Entries taken from a collection
§

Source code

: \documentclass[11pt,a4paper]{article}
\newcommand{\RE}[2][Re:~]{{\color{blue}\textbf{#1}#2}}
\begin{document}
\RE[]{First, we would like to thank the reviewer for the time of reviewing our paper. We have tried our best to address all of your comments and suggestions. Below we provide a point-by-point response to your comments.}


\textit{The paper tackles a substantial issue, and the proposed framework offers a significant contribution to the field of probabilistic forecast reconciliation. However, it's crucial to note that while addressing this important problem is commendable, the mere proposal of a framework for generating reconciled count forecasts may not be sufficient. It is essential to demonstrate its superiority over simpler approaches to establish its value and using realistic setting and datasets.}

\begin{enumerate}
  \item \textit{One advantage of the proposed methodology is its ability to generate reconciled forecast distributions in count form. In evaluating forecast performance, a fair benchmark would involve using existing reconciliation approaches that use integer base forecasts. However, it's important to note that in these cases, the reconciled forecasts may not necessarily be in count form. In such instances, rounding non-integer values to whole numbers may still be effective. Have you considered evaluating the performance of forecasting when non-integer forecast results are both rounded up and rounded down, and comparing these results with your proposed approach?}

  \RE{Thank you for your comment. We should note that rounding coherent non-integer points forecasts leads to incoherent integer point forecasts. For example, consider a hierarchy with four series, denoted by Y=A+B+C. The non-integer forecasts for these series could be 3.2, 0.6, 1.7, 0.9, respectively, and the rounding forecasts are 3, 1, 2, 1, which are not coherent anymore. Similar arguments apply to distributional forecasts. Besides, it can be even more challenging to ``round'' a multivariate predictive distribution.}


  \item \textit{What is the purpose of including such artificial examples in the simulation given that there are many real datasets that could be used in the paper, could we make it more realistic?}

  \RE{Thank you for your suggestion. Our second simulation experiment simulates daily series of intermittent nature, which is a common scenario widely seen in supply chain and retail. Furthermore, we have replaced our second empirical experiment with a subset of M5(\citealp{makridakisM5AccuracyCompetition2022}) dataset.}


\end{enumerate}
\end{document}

§

Exercise aim
Word for word, set down all of the records above.

Response
Source code

: \documentclass[11pt,a4paper]{article}
\newcommand{\RE}[2][Re:~]{{\color{blue}\textbf{#1}#2}}
\begin{document}
\RE[]{First, we would like to thank the reviewer for the time of reviewing our paper. We have tried our best to address all of your comments and suggestions. Below we provide a point-by-point response to your comments.}


\textit{The paper tackles a substantial issue, and the proposed framework offers a significant contribution to the field of probabilistic forecast reconciliation. However, it's crucial to note that while addressing this important problem is commendable, the mere proposal of a framework for generating reconciled count forecasts may not be sufficient. It is essential to demonstrate its superiority over simpler approaches to establish its value and using realistic setting and datasets.}

\begin{enumerate}
  \item \textit{One advantage of the proposed methodology is its ability to generate reconciled forecast distributions in count form. In evaluating forecast performance, a fair benchmark would involve using existing reconciliation approaches that use integer base forecasts. However, it's important to note that in these cases, the reconciled forecasts may not necessarily be in count form. In such instances, rounding non-integer values to whole numbers may still be effective. Have you considered evaluating the performance of forecasting when non-integer forecast results are both rounded up and rounded down, and comparing these results with your proposed approach?}

  \RE{Thank you for your comment. We should note that rounding coherent non-integer points forecasts leads to incoherent integer point forecasts. For example, consider a hierarchy with four series, denoted by Y=A+B+C. The non-integer forecasts for these series could be 3.2, 0.6, 1.7, 0.9, respectively, and the rounding forecasts are 3, 1, 2, 1, which are not coherent anymore. Similar arguments apply to distributional forecasts. Besides, it can be even more challenging to ``round'' a multivariate predictive distribution.}


  \item \textit{What is the purpose of including such artificial examples in the simulation given that there are many real datasets that could be used in the paper, could we make it more realistic?}

  \RE{Thank you for your suggestion. Our second simulation experiment simulates daily series of intermittent nature, which is a common scenario widely seen in supply chain and retail. Furthermore, we have replaced our second empirical experiment with a subset of M5(\citealp{makridakisM5AccuracyCompetition2022}) dataset.}


\end{enumerate}
\end{document}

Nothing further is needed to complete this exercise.